Long non-coding RNAs (lncRNAs) are among the most abundant types of non-coding RNAs in the genome and exhibit particularly high expression levels in the brain, where they play crucial roles in various neurophysiological and neuropathological processes. Although ischemic stroke is a complex multifactorial disease, the involvement of brain-derived lncRNAs in its intricate regulatory networks remains inadequately understood. In this study, we established a cerebral ischemia-reperfusion injury model using middle cerebral artery occlusion (MCAO) in male Sprague-Dawley rats. High-throughput sequencing was performed to profile the expression of cortical lncRNAs post-stroke, with subsequent validation using RT-PCR and qRT-PCR. Among the 31,183 lncRNAs detected in the rat cerebral cortex, 551 were differentially expressed between the MCAO and sham-operated groups in the ipsilateral cortex (fold change ≥2.0, P < 0.05). An integrated analysis of the 20 most abundant and significantly differentially expressed lncRNAs (DELs) identified 25 core cytoplasmic DELs, which were used to construct an interaction network based on their targeting relationships.

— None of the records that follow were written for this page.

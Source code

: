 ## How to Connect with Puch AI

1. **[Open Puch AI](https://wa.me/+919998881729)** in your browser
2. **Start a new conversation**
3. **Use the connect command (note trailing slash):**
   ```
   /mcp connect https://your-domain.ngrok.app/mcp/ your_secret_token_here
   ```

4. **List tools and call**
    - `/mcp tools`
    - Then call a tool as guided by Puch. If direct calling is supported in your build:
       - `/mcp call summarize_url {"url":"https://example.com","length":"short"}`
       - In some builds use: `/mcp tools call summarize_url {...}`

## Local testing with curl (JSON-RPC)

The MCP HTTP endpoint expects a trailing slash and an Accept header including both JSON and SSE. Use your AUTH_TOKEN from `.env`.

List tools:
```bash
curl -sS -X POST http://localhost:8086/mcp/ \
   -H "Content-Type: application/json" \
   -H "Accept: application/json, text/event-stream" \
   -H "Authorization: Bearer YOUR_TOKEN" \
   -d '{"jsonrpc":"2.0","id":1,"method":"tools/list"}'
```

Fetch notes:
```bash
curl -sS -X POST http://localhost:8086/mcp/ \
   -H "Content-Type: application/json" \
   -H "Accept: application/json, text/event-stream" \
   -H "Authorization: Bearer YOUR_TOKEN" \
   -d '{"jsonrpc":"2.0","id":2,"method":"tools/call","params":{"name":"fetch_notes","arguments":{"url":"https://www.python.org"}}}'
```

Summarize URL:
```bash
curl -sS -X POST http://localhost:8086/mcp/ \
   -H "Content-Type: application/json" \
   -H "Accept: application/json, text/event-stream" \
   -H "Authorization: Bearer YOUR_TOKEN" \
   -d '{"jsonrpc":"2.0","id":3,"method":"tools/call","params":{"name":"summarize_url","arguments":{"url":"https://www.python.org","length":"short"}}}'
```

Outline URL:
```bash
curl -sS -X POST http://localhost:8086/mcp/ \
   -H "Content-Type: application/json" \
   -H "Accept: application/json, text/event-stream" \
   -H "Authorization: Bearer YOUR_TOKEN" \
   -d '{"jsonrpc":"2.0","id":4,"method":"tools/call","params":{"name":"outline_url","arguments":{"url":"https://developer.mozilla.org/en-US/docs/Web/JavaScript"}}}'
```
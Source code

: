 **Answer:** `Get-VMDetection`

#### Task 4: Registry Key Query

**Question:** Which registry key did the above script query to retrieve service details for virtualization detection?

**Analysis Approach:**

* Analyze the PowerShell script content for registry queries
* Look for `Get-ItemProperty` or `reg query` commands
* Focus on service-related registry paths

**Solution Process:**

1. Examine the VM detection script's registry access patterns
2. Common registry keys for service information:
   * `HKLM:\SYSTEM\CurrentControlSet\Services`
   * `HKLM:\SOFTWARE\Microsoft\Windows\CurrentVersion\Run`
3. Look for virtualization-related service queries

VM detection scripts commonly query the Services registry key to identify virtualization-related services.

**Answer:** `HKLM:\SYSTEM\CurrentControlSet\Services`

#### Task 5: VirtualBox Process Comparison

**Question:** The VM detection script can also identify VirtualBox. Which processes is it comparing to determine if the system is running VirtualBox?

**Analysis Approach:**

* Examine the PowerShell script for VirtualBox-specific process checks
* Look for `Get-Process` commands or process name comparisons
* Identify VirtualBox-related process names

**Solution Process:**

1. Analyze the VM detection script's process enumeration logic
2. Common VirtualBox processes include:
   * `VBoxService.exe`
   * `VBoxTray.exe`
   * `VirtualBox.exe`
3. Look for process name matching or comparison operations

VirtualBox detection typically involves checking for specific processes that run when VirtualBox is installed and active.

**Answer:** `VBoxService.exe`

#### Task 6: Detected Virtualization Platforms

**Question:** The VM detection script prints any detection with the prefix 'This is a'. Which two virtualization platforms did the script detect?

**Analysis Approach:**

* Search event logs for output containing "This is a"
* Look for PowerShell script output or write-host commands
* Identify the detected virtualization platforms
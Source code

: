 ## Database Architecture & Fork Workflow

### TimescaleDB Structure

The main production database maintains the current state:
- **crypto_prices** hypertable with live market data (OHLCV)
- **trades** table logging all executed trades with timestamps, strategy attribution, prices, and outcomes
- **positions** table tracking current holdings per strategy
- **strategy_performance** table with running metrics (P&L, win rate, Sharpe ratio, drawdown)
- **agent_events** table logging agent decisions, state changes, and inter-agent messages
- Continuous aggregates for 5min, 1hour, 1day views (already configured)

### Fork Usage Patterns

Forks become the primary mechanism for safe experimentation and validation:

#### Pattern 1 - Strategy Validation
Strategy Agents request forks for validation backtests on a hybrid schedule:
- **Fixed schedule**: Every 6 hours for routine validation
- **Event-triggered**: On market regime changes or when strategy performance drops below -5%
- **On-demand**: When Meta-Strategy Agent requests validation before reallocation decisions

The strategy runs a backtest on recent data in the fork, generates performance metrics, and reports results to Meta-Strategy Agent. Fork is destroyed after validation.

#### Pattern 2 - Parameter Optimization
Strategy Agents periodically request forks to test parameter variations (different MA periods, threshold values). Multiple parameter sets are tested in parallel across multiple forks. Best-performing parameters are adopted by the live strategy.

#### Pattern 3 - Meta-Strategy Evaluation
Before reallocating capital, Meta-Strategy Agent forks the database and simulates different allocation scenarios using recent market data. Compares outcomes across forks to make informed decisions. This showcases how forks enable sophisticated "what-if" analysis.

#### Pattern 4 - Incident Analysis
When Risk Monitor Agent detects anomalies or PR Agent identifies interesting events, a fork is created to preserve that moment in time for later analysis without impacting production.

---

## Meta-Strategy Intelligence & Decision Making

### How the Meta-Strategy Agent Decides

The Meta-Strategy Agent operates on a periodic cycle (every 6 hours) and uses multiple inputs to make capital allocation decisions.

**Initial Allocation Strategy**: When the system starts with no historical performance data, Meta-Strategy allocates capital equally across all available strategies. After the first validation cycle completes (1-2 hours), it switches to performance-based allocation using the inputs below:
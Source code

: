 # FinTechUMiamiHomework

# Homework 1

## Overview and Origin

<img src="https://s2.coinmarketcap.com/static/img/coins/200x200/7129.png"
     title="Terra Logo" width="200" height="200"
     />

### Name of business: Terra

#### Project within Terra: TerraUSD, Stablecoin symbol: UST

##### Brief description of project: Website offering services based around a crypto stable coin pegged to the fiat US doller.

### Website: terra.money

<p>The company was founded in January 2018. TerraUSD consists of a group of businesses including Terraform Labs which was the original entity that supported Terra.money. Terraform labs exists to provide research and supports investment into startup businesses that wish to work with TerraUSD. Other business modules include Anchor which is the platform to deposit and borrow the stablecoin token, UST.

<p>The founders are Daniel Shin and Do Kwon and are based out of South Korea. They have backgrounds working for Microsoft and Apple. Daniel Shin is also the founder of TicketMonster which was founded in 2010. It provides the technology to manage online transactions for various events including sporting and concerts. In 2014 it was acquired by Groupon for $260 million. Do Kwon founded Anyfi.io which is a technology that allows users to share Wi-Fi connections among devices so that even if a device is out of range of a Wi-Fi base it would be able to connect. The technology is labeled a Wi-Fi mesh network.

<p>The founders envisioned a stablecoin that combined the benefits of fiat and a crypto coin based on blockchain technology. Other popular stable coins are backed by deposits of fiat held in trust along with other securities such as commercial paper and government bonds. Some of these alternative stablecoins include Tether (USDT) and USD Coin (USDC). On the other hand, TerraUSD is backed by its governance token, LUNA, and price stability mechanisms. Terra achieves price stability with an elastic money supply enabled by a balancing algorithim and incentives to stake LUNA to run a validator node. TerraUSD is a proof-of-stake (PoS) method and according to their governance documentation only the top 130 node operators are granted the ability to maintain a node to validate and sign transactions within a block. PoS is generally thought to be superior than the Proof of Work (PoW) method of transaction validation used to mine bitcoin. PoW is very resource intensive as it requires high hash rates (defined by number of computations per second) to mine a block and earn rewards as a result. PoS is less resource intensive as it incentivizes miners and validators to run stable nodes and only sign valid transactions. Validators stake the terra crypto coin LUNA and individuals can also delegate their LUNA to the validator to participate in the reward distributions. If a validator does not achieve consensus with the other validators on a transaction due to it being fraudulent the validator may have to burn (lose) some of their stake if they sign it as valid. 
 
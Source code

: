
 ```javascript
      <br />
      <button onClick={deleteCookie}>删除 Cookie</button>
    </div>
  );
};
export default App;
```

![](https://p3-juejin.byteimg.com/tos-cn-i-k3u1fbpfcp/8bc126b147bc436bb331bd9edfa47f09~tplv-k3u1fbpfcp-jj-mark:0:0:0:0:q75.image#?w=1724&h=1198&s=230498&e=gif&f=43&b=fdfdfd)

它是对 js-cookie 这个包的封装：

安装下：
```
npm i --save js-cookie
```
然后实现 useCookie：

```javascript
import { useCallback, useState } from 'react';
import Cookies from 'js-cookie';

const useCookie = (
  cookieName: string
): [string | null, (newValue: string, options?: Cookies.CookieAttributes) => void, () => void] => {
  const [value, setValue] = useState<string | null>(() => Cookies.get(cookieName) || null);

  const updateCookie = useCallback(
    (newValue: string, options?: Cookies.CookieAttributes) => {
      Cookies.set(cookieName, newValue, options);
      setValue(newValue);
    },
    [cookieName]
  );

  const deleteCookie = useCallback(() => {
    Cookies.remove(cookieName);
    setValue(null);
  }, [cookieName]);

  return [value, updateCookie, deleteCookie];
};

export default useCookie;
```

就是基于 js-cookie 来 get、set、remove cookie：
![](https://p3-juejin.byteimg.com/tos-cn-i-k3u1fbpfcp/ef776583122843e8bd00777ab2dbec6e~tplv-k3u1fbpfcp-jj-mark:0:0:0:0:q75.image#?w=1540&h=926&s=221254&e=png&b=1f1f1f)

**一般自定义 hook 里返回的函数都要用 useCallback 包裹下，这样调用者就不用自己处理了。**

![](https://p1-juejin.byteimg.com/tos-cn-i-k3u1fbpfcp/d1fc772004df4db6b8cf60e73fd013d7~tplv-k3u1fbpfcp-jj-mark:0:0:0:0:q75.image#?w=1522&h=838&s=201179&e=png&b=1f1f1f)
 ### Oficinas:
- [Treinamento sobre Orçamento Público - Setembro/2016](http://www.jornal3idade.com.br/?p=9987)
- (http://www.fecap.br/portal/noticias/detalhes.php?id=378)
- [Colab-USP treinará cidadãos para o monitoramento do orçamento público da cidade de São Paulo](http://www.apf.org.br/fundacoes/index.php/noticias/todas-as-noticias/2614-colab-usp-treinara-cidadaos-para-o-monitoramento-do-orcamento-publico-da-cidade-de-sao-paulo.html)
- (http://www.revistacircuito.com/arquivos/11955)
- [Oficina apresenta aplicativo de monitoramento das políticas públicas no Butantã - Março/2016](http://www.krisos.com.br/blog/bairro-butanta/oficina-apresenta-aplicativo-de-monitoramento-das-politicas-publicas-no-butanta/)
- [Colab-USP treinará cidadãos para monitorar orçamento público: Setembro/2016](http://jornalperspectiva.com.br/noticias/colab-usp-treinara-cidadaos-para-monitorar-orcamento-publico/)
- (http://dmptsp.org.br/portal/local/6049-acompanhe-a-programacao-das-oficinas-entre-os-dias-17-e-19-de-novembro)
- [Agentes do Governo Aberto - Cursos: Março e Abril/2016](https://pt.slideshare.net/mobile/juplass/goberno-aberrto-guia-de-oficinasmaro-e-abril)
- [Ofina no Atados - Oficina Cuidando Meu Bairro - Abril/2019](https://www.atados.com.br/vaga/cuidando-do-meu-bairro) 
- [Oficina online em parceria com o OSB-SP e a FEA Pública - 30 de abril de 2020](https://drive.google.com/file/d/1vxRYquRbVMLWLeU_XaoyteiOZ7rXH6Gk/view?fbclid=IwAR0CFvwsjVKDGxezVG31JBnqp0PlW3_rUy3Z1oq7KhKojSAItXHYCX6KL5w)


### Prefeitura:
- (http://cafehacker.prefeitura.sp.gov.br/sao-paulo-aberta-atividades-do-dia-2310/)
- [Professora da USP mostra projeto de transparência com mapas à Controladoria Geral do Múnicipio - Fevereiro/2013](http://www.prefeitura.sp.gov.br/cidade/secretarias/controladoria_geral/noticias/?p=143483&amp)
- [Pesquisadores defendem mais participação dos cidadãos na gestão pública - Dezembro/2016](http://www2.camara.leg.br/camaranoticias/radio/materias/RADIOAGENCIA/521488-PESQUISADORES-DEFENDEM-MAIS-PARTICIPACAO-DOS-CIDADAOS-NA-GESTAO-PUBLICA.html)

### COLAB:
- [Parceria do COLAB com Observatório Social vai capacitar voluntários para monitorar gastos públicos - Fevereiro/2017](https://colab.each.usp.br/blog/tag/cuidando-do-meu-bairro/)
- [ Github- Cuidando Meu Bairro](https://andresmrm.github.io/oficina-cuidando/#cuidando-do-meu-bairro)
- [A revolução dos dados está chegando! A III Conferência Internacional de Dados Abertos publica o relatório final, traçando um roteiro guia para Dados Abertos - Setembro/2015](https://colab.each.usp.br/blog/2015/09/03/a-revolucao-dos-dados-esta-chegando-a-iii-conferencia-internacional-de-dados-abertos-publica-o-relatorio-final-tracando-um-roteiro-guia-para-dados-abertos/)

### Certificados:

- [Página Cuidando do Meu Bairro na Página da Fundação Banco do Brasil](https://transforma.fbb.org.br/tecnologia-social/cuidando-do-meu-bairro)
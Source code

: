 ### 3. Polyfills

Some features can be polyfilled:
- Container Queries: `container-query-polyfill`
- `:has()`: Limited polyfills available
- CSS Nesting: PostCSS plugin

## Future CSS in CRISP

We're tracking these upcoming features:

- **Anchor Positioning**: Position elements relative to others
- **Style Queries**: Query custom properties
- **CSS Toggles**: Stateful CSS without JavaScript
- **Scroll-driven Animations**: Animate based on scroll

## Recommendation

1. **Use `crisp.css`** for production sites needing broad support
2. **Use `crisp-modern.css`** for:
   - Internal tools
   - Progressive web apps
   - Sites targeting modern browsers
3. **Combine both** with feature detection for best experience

This led to the establishment of a comprehensive lncRNA-miRNA-mRNA regulatory network comprising 12 lncRNAs, 16 sponge miRNAs, and 191 target mRNAs. Gene Ontology (GO) and Kyoto Encyclopedia of Genes and Genomes (KEGG) pathway analyses revealed that differentially expressed mRNAs (DEmRNAs) were significantly enriched in stroke-related pathways. Our analysis predicted four key lncRNAs, four miRNAs, and eleven crucial mRNAs involved in post-transcriptional regulation through competing endogenous RNA (ceRNA) mechanisms. These molecules were shown to participate extensively in post-stroke processes, including angiogenesis, axonal regeneration, inflammatory responses, microglial activation, blood-brain barrier (BBB) disruption, apoptosis, autophagy, ferroptosis, and thrombocytopenia. These findings highlight the role of lncRNAs as multi-level regulators in the complex network of post-stroke mechanisms, providing novel insights into the pathophysiological processes of stroke.